Kupeluk Nenek dan kucium pipinya yang sudah mengeriput. Umur Nenek sudah 61 tahun. Ketika Nenek memejamkan mata, kucium payudaranya yang lumayan montok tampak dari luar dasternya.
“Matikan lampu kamar, Zi…” suruh Nenek.
Aku turun dari tempat tidur mematikan lampu kamar, sehingga yang tersisa adalah terang yang masuk dari ventilasi jendela. Ketika aku kembali ke tempat tidur, tampak Nenek duduk dan samar-samar kulihat Nenek mengeluarkan celana dalamnya dari kedua kakinya. “Kamu nggak boleh melihat ya, Zi…?” kata Nenek. “Ayo, lepaskan celanamu…!”
Aku menanggalkan celana pendekku. Nenek berbaring kembali di tempat tidur. “Ayo, tengkurap di atas badan Nenek sini…” suruh Nenek kemudian.
Tak terpikir lagi olehku Nenek sudah tua. Aku menindih Nenek dengan kontol mengacung. Nenek menjulurkan tangannya meraih kontolku. Disibaknya bagian bawah dasternya ke atas. Nenek lalu menggosok-gosokkan kepala kontolku ke belahan memeknya.
“Masukkan pelan-pelan, Zi…!” suruh Nenek.
Kutekan kontolku perlahan ke lubang Nenek yang rasanya kesat. Kontolku meluncur perlahan masuk ke lubang Nenek. “Fauzi boleh netek nggak, Nek…?” tanyaku.

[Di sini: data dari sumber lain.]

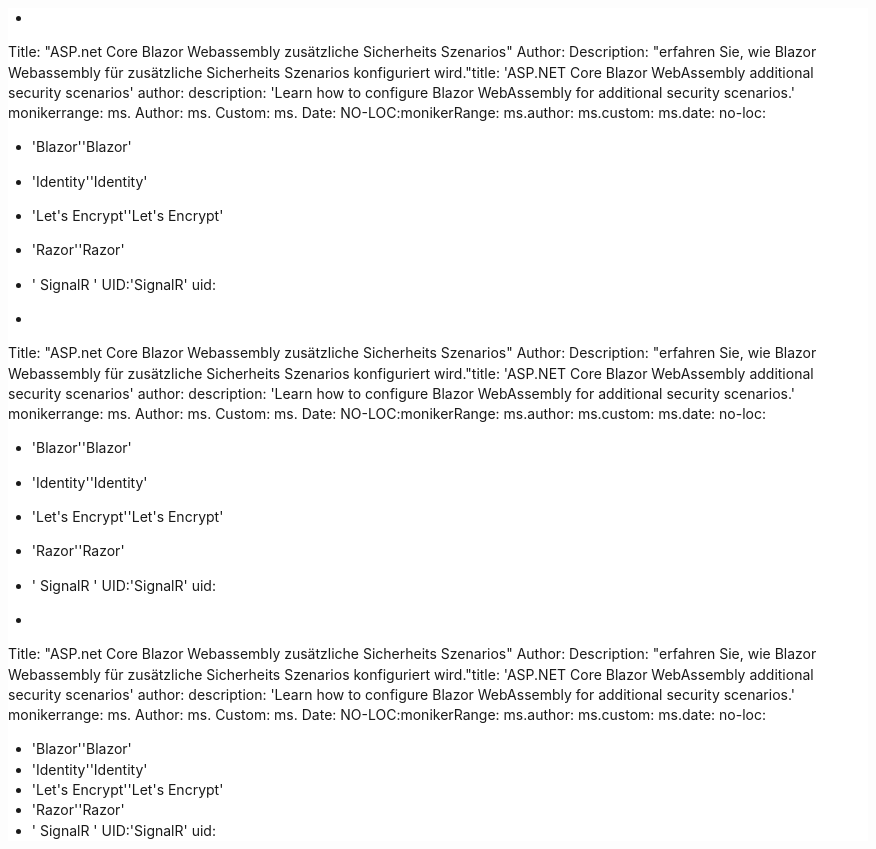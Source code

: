 -
<span data-ttu-id="0bb42-162">Title: "ASP.net Core Blazor Webassembly zusätzliche Sicherheits Szenarios" Author: Description: "erfahren Sie, wie Blazor Webassembly für zusätzliche Sicherheits Szenarios konfiguriert wird."</span><span class="sxs-lookup"><span data-stu-id="0bb42-162">title: 'ASP.NET Core Blazor WebAssembly additional security scenarios' author: description: 'Learn how to configure Blazor WebAssembly for additional security scenarios.'</span></span>
<span data-ttu-id="0bb42-163">monikerrange: ms. Author: ms. Custom: ms. Date: NO-LOC:</span><span class="sxs-lookup"><span data-stu-id="0bb42-163">monikerRange: ms.author: ms.custom: ms.date: no-loc:</span></span>
- <span data-ttu-id="0bb42-164">'Blazor'</span><span class="sxs-lookup"><span data-stu-id="0bb42-164">'Blazor'</span></span>
- <span data-ttu-id="0bb42-165">'Identity'</span><span class="sxs-lookup"><span data-stu-id="0bb42-165">'Identity'</span></span>
- <span data-ttu-id="0bb42-166">'Let's Encrypt'</span><span class="sxs-lookup"><span data-stu-id="0bb42-166">'Let's Encrypt'</span></span>
- <span data-ttu-id="0bb42-167">'Razor'</span><span class="sxs-lookup"><span data-stu-id="0bb42-167">'Razor'</span></span>
- <span data-ttu-id="0bb42-168">' SignalR ' UID:</span><span class="sxs-lookup"><span data-stu-id="0bb42-168">'SignalR' uid:</span></span> 

-
<span data-ttu-id="0bb42-169">Title: "ASP.net Core Blazor Webassembly zusätzliche Sicherheits Szenarios" Author: Description: "erfahren Sie, wie Blazor Webassembly für zusätzliche Sicherheits Szenarios konfiguriert wird."</span><span class="sxs-lookup"><span data-stu-id="0bb42-169">title: 'ASP.NET Core Blazor WebAssembly additional security scenarios' author: description: 'Learn how to configure Blazor WebAssembly for additional security scenarios.'</span></span>
<span data-ttu-id="0bb42-170">monikerrange: ms. Author: ms. Custom: ms. Date: NO-LOC:</span><span class="sxs-lookup"><span data-stu-id="0bb42-170">monikerRange: ms.author: ms.custom: ms.date: no-loc:</span></span>
- <span data-ttu-id="0bb42-171">'Blazor'</span><span class="sxs-lookup"><span data-stu-id="0bb42-171">'Blazor'</span></span>
- <span data-ttu-id="0bb42-172">'Identity'</span><span class="sxs-lookup"><span data-stu-id="0bb42-172">'Identity'</span></span>
- <span data-ttu-id="0bb42-173">'Let's Encrypt'</span><span class="sxs-lookup"><span data-stu-id="0bb42-173">'Let's Encrypt'</span></span>
- <span data-ttu-id="0bb42-174">'Razor'</span><span class="sxs-lookup"><span data-stu-id="0bb42-174">'Razor'</span></span>
- <span data-ttu-id="0bb42-175">' SignalR ' UID:</span><span class="sxs-lookup"><span data-stu-id="0bb42-175">'SignalR' uid:</span></span> 

-
<span data-ttu-id="0bb42-176">Title: "ASP.net Core Blazor Webassembly zusätzliche Sicherheits Szenarios" Author: Description: "erfahren Sie, wie Blazor Webassembly für zusätzliche Sicherheits Szenarios konfiguriert wird."</span><span class="sxs-lookup"><span data-stu-id="0bb42-176">title: 'ASP.NET Core Blazor WebAssembly additional security scenarios' author: description: 'Learn how to configure Blazor WebAssembly for additional security scenarios.'</span></span>
<span data-ttu-id="0bb42-177">monikerrange: ms. Author: ms. Custom: ms. Date: NO-LOC:</span><span class="sxs-lookup"><span data-stu-id="0bb42-177">monikerRange: ms.author: ms.custom: ms.date: no-loc:</span></span>
- <span data-ttu-id="0bb42-178">'Blazor'</span><span class="sxs-lookup"><span data-stu-id="0bb42-178">'Blazor'</span></span>
- <span data-ttu-id="0bb42-179">'Identity'</span><span class="sxs-lookup"><span data-stu-id="0bb42-179">'Identity'</span></span>
- <span data-ttu-id="0bb42-180">'Let's Encrypt'</span><span class="sxs-lookup"><span data-stu-id="0bb42-180">'Let's Encrypt'</span></span>
- <span data-ttu-id="0bb42-181">'Razor'</span><span class="sxs-lookup"><span data-stu-id="0bb42-181">'Razor'</span></span>
- <span data-ttu-id="0bb42-182">' SignalR ' UID:</span><span class="sxs-lookup"><span data-stu-id="0bb42-182">'SignalR' uid:</span></span>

Nenek menaikkan dasternya sambil kutekan terus kontolku di lubang Nenek. Kulepaskan daster Nenek. BH-nya kunaikkan ke atas sambil kutekan kontolku sampai mentok di lubang Nenek, terus kuisap puting susu Nenek.
“Oouuhh… Zii..iii…” desah Nenek.
Kukeluarkan puting susu Nenek yang kuisap sampai menegang dari mulutku, lalu bertanya pada Nenek,: “Enak ya, Nek…?”
“Ngg… ngg…”
Kugenjot lubang Nenek walaupun terasa kesat sampai tubuh Nenek terguncang-guncang sembari kulumat bibir Nenek dengan bibirku. Nenek tidak mau kalah. Meskipun sudah tua, memek Nenek masih mampu melumat batang kontolku, hingga membuatku mengerang.
“Yaa… keluarkan, Zii…! Uuhh…. uuhh… ! Hangat… Zii… uuhhh….!” desah Nenek saat kusiram lubang memeknya dengan spermaku.
Nenek memeluk aku erat. Ketika kucabut kontolku, Nenek buru-buru mengambil celana dalamnya buat menutupi lubang memeknya yang dibanjiri spermaku.
Setelah itu, aku menjatuhkan tubuhku di samping Nenek.
Nenek turun dari tempat tidur membuka tasnya mengambil handuk kecil yang biasanya dipakai Nenek sebagai sapu tangan. Nenek membersihkan kontolku yang loyo.
“Nakal ya kamu…!” Nenek berbicara dengan kontolku. “Hampir bikin Nenek semaput….! Iicchh….!” diciumnya kepala kontolku.
Malam itu kami tidur nyenyak sekali dengan telanjang.
Tiga bulan kemudian, Bu Wardoyo meninggal dunia. Aku sedih, sangat sedih karena dia meninggalkan banyak kenangan indah buatku.
Karena Nenek sudah tidak membantu keluarga Wardoyo, Ayah mengirim aku ke luar kota untuk membantu pekerjaannya. Aku jarang pulang ke rumah Nenek, tapi tetap kuingat bagaimana nikmatnya memek Nenek saat melumat-lumat kontolku di dalamnya.